The scheduler uses an action-based system to make scheduling decisions. At a high level, actions generate scenarios, which are simulated and validated (simulation) before being committed to the cluster using a statement. This allows for complex scheduling logic while maintaining consistency and allowing rollback of failed operations, without needlessly interrupting pods.
For an overview of how actions fit into the broader scheduler architecture, see Scheduler Core Concepts.
-
Allocate
- Primary action that attempts to allocate pending pods to available nodes
- Uses scoring functions to find optimal placement for pods
- Executed first to handle pods that can be scheduled without interference
-
Consolidate
- Consolidates workloads to minimize resource fragmentation
- Moves pods from lightly loaded nodes to better utilize cluster resources
- Improves bin-packing and energy efficiency
- Executed after basic allocation to optimize existing placements
- Does not commit scenario unless all evicted pods have somewhere to re-locate to
-
Reclaim
- Reclaims borrowed resources between different queues
- Strives for fair allocation of resources in the cluster (according to the plugins restrictions)
-
Preempt
- Prioritize jobs in-queues
- Evicts lower-priority jobs in-queue in favor of higher-priority jobs (according to plugin restrictions)
-
StaleGangEviction
- Evicts jobs which violate their minMember gang requirements
- Prevents deadlocks in the cluster by enforcing gang-scheduling
- Allows grace period for jobs to recover their gang requirements
Actions are executed in a specific order designed to minimize disruption:
flowchart LR
Start([Start]) --> A
A[Allocate] --> B[Consolidate]
B --> C[Reclaim]
C --> D[Preempt]
D --> E[StaleGangEviction]
E --> End([End])
End([End]) --> Start
style Start fill:#f5f5f5,stroke:#333
style End fill:#f5f5f5,stroke:#333
style A fill:#d4f1f9,stroke:#333
style B fill:#d5f5e3,stroke:#333
style C fill:#fcf3cf,stroke:#333
style D fill:#fadbd8,stroke:#333
style E fill:#ebdef0,stroke:#333
- Allocate - Attempt regular scheduling first with no disruption
- Consolidate - Optimize placements with no permanent evictions
- Reclaim - Recover resource borrowing between queues
- Preempt - Priority-based preemption between jobs of the same queue
- StaleGangEviction - Clean up gang jobs with not enough running pods to prevent deadlocks in the cluster
This sequence ensures that disruptive actions are only performed when necessary, and the least disruptive options are tried first.

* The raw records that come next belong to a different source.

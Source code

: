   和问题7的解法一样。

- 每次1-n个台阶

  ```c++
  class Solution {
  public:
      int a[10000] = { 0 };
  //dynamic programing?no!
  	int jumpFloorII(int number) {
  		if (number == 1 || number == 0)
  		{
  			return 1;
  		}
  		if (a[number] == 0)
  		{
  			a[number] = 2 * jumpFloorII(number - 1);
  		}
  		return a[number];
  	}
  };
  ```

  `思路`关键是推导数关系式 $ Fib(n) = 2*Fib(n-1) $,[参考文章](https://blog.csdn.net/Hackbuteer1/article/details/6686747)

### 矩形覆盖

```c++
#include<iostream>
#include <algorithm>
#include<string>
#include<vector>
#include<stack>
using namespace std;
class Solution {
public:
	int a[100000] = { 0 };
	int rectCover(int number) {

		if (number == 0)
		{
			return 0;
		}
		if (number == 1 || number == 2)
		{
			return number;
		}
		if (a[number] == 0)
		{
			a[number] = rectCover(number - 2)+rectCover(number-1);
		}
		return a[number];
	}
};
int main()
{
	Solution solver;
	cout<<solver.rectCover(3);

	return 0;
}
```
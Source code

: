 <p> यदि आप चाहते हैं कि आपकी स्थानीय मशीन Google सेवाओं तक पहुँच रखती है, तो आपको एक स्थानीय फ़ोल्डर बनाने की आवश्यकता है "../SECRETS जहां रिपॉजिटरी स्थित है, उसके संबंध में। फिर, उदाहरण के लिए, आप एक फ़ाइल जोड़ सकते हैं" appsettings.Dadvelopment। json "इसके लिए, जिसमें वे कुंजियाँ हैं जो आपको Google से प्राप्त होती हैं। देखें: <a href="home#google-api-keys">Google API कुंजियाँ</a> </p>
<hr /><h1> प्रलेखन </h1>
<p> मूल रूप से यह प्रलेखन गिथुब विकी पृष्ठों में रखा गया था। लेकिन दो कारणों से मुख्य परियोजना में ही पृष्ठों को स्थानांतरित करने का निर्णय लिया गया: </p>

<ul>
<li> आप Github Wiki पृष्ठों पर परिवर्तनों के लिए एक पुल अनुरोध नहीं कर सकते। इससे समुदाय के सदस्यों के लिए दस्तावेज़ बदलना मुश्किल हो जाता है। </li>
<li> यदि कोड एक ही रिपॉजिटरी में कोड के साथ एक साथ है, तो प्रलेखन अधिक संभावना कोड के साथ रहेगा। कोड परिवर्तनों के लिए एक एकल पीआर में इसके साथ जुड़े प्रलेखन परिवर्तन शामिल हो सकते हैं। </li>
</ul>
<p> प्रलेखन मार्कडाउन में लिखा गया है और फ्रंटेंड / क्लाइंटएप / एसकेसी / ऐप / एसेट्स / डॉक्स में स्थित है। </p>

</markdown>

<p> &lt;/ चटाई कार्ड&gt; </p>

Scenarios represent hypothetical scheduling states used to model and evaluate potential scheduling decisions.
Key components:
- ByNodeScenario: A snapshot of potential pod placements across nodes
- PodAccumulatedScenarioBuilder: Constructs progressively more complex scenarios
- Scenario Filters: Validates scenarios against constraints. Used as an optimization to rule out scenarios early, before performing time consuming simulations
Scenarios allow the scheduler to:
- Model what-if placement situations
- Evaluate resource availability after potential changes
- Test complex scheduling operations before committing them
Simulations are used to check potential scheduling decisions. For example, before evicting some victim jobs to allow another job to be scheduled, we want to make sure that the allocation will succeed according to all scheduling considerations (for example - avaliable resources, pod/node affinity, availability of volumes/dynamic resources on the node, queue fair share, queue limits etc).
The scheduler can perform virtual scheduling decisions in-memory, such as allocation or eviction of pods, and check the result. Plugins can register callbacks to these operations, to track virtual changes in the cluster's state. If a set of allocation is considered undesirable by the scheduler, it can be rolled back partially or completely.
The Statement object represents a transaction-like grouping of scheduling operations that can be committed or rolled back as a unit. Statement is used to simulate scheduling scenarios, without commiting them to the cluster.
Key capabilities:
- Checkpoint/Rollback: Create points to roll back to if operations fail
- Operation Tracking: Maintains an ordered list of operations
- Resource Consistency: Manages resource bookkeeping during operations
Important operations:
stmt.Checkpoint() // Create a rollback point
stmt.Rollback(checkpoint) // Return to a previous state
stmt.Allocate(pod, node) // Virtually allocate a pod to a node
stmt.Evict(pod, msg) // Virtually evict a pod from a node
stmt.Pipeline(pod, node) // Pipeline a pod to a node (allocate on resources pending eviction)
stmt.Commit() // Apply all changes to the cluster
stmt.Discard() // Discard all changesThis documentation covers the main concepts of the scheduler's action framework. For more detailed information about specific implementations or advanced features, please refer to the codebase and tests. Requests and suggestions are welcome.